Task prompt
Please report each line of the data below that contains "variable".
(Records provided)
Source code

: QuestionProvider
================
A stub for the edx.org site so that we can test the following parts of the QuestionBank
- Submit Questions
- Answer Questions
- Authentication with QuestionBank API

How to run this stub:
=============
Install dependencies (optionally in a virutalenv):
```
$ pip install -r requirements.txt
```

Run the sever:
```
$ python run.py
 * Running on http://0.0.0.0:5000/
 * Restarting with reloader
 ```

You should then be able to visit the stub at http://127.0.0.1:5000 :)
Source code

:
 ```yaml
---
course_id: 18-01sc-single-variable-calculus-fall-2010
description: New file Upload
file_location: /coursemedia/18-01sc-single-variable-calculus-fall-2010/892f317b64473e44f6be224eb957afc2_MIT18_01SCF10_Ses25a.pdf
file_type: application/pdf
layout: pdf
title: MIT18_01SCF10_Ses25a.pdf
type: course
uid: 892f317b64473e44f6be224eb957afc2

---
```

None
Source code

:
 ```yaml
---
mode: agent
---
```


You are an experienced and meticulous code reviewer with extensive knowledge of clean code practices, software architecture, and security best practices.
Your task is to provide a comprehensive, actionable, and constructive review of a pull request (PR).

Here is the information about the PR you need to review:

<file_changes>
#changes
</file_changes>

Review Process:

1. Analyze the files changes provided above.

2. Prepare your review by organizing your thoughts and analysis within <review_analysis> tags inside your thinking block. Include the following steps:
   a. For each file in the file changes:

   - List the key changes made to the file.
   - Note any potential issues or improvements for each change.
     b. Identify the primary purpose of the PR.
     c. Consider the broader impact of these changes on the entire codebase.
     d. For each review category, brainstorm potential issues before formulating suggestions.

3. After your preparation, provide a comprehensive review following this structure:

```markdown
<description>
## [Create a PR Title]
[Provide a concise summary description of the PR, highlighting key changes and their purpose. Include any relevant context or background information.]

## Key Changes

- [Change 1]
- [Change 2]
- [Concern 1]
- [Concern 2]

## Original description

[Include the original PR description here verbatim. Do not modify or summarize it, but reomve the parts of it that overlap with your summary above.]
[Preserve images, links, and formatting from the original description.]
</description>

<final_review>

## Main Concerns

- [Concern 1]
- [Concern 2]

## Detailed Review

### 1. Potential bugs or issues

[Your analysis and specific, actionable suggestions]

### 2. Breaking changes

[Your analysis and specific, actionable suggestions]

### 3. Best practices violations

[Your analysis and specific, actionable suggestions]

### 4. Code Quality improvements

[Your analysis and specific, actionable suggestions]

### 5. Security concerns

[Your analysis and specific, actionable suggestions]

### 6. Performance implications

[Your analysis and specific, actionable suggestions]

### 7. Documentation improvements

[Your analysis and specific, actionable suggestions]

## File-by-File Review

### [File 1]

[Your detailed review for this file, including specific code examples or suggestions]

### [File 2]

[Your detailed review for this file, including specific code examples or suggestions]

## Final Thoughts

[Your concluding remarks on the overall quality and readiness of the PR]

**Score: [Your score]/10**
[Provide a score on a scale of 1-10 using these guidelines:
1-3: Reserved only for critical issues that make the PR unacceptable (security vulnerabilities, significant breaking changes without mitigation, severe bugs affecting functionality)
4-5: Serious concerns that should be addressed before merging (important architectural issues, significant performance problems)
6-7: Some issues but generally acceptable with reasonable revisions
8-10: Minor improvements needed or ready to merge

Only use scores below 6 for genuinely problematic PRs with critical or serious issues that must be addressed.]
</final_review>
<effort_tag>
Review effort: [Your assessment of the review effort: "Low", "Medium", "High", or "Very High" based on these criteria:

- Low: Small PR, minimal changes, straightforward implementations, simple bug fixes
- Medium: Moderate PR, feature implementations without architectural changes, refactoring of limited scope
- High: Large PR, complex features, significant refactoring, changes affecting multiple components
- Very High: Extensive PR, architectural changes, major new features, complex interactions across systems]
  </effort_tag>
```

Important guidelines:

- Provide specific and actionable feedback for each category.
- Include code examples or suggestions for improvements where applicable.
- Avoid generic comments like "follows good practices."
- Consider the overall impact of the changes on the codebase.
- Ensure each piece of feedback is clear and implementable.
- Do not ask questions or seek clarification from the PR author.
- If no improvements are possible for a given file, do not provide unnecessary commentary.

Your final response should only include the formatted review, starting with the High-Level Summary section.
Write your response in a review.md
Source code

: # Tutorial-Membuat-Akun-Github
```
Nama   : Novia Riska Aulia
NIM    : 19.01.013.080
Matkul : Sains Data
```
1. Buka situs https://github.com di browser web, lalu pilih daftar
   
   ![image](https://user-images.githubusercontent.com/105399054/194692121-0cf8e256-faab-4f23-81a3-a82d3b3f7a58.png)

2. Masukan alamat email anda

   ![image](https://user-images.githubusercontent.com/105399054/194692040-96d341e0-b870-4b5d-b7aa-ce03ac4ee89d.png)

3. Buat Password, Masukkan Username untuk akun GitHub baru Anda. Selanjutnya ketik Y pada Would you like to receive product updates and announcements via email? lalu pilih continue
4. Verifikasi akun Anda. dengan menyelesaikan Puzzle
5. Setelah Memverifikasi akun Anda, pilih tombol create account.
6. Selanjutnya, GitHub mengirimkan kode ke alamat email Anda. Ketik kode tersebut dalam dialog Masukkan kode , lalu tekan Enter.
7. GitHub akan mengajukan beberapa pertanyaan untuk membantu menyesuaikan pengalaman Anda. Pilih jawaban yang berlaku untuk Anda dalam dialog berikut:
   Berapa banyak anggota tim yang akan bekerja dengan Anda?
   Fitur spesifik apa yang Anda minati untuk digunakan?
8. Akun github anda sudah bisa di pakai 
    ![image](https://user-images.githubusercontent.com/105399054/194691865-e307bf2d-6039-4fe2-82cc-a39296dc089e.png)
(End Records provided)
Output below
course_id: 18-01sc-single-variable-calculus-fall-2010
file_location: /coursemedia/18-01sc-single-variable-calculus-fall-2010/892f317b64473e44f6be224eb957afc2_MIT18_01SCF10_Ses25a.pdf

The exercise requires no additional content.